Driving a winding dusty earth road that snakes through undulating topography, one gets to Khokho Village, where Jeremiah Banda, 46 hails. Married to Evelyn and the father of four, Jeremiah is one of the participants of the Transforming Household Resilience In Vulnerable Environments (THRIVE) Project in Nthondo, in Ma-lawi’s central region. “You may not believe me, when I say, I used to struggle with life. Three years ago, my family and I were in a pathetic situation. We struggled and had no tangible source of income. We could hardly afford three meals a day all year round,” says Jeremiah. For visitors, this may sound like a joke but residents in this community can attest to Jeremiah’s struggle a few years ago.

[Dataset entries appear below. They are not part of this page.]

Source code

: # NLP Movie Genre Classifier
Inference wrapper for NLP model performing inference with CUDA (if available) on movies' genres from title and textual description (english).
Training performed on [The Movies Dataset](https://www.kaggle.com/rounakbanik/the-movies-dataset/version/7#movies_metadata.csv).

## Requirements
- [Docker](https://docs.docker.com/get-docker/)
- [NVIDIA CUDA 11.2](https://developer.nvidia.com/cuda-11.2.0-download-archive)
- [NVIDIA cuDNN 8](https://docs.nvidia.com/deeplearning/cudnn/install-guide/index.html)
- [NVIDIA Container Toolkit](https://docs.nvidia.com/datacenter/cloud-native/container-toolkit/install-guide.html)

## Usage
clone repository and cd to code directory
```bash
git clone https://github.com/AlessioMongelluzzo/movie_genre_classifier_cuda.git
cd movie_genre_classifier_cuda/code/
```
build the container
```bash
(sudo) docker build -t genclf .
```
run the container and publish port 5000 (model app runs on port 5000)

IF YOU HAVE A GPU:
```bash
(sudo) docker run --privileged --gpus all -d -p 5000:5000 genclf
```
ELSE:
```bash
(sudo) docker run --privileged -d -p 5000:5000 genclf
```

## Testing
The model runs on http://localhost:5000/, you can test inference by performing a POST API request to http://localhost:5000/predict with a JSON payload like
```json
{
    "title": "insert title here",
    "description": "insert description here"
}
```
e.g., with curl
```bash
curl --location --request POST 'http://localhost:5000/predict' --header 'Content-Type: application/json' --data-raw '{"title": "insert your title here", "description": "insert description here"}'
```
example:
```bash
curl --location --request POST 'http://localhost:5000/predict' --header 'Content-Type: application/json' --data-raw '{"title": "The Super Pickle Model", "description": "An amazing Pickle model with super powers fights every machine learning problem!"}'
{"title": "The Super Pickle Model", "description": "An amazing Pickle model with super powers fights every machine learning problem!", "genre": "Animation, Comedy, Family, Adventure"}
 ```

In a twinkling of an eye Jeremiah’s life turned around. It started with the Empowered World view (EWV) training under the World Vision THRIVE project. For Jeremiah, the training blew his mind, and he was completely transformed. He never thought that by farming, one could have his life changed for the better. He regarded the village as a place for those whose future and livelihoods were doomed and hopeless. He was satisfied with growing one acre of corn and 0.5 acre of ground nuts in a year. He had accepted that during lean periods, he would need to find other work for survival.
After the EWV training, he engaged in a serious talk with his wife. Sharing how his mind was changed through the training and that he felt it was time to make farming a business. He shared how he had seen people undergoing economic transformation through farming after the visits he made to other people’s fields as part of the training.
After thorough discussions, Jeremiah and Evelyn resolved to start doing farming as a business. In that first year, they doubled the ground nut and corn plots and sold a greater part of the harvest. The next year, he increased the acreage of ground nuts to 1.5 and 2.5 for corn. He also joined Cheka, a local cooperative to grow ground nuts under the seed multiplication program. He earned about $ 2,320 out of which he invested about $ 800 in a grocery shop as a way of diversifying his in-come streams. He used the other money to build an iron roofed house, bought goats and chickens and other household items.
Jeremiah continues to dream big and has become a force to reckon with in the area. H is one of the lead farmers under the THRIVE project. “As a lead farmer, I mentor 25 farmers.” Joseph Banda, 39, has learned some modern farming technologies from Jeremiah such as sasakawa (planting one seed every 25 cm), conservation agriculture, contour ridging and natural tree regeneration.
Life has changed for Jeremiah’s family. Unlike before, they eat three meals a day. Jeremiah boasts of having daily cash. His homestead doesn’t look like one in a typical rural village. “It is like a dream for me. I have multiple sources of income and now I have cash on daily basis. I have solar powered electricity and even bought a TV that also serves the village as people flock to my house to watch local and international football games,” he says. As he narrates, a flicker of a smile radiates from both Jeremiah and Evelyn.